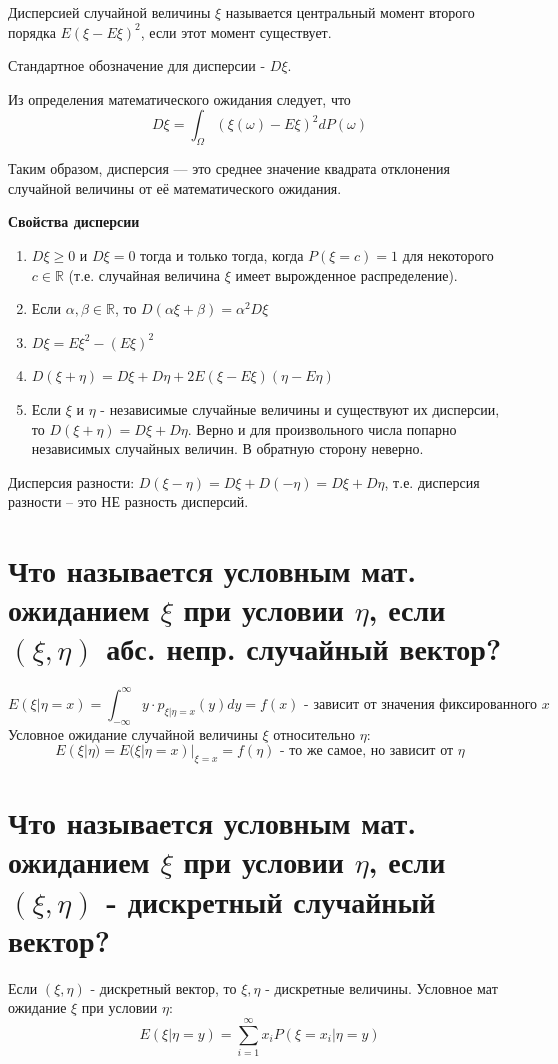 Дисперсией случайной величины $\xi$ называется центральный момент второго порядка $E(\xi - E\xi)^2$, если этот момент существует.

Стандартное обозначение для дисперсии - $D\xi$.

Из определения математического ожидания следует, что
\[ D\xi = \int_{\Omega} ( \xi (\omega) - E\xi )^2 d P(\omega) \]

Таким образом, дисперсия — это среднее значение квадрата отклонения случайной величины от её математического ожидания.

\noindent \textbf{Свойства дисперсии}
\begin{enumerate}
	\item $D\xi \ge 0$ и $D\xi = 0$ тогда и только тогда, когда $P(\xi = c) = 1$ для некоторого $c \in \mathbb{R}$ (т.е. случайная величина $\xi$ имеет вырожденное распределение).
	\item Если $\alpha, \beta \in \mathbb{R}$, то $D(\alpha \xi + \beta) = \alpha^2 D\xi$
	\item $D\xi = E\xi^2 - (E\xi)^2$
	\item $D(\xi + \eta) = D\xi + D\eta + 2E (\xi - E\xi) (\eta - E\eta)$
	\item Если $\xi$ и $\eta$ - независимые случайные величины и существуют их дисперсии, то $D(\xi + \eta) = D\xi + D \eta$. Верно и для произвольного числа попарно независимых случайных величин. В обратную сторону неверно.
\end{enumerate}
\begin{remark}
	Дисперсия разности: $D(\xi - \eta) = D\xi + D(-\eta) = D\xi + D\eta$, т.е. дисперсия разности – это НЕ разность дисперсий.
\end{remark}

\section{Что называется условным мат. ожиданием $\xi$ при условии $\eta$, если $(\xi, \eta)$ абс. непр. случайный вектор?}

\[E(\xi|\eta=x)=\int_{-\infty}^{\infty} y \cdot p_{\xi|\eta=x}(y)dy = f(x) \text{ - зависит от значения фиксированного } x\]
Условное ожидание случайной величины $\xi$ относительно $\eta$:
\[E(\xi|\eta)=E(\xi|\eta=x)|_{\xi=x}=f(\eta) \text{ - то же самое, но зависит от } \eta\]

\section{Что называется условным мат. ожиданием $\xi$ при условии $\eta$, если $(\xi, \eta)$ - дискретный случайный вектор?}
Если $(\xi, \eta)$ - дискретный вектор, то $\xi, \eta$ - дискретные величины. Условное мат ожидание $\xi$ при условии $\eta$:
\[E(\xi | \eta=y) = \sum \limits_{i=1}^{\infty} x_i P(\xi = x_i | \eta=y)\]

┄┄┄┄┄┄┄┄┄┄

**WORK REQUIRED:** Pictures are to be excluded; all other material must be transcribed exactly.

**WORKED SOLUTION:**
 Дисперсией случайной величины $\xi$ называется центральный момент второго порядка $E(\xi - E\xi)^2$, если этот момент существует.

Стандартное обозначение для дисперсии - $D\xi$.

Из определения математического ожидания следует, что
\[ D\xi = \int_{\Omega} ( \xi (\omega) - E\xi )^2 d P(\omega) \]

Таким образом, дисперсия — это среднее значение квадрата отклонения случайной величины от её математического ожидания.

\noindent \textbf{Свойства дисперсии}
\begin{enumerate}
	\item $D\xi \ge 0$ и $D\xi = 0$ тогда и только тогда, когда $P(\xi = c) = 1$ для некоторого $c \in \mathbb{R}$ (т.е. случайная величина $\xi$ имеет вырожденное распределение).
	\item Если $\alpha, \beta \in \mathbb{R}$, то $D(\alpha \xi + \beta) = \alpha^2 D\xi$
	\item $D\xi = E\xi^2 - (E\xi)^2$
	\item $D(\xi + \eta) = D\xi + D\eta + 2E (\xi - E\xi) (\eta - E\eta)$
	\item Если $\xi$ и $\eta$ - независимые случайные величины и существуют их дисперсии, то $D(\xi + \eta) = D\xi + D \eta$. Верно и для произвольного числа попарно независимых случайных величин. В обратную сторону неверно.
\end{enumerate}
\begin{remark}
	Дисперсия разности: $D(\xi - \eta) = D\xi + D(-\eta) = D\xi + D\eta$, т.е. дисперсия разности – это НЕ разность дисперсий.
\end{remark}

\section{Что называется условным мат. ожиданием $\xi$ при условии $\eta$, если $(\xi, \eta)$ абс. непр. случайный вектор?}

\[E(\xi|\eta=x)=\int_{-\infty}^{\infty} y \cdot p_{\xi|\eta=x}(y)dy = f(x) \text{ - зависит от значения фиксированного } x\]
Условное ожидание случайной величины $\xi$ относительно $\eta$:
\[E(\xi|\eta)=E(\xi|\eta=x)|_{\xi=x}=f(\eta) \text{ - то же самое, но зависит от } \eta\]

\section{Что называется условным мат. ожиданием $\xi$ при условии $\eta$, если $(\xi, \eta)$ - дискретный случайный вектор?}
Если $(\xi, \eta)$ - дискретный вектор, то $\xi, \eta$ - дискретные величины. Условное мат ожидание $\xi$ при условии $\eta$:
\[E(\xi | \eta=y) = \sum \limits_{i=1}^{\infty} x_i P(\xi = x_i | \eta=y)\]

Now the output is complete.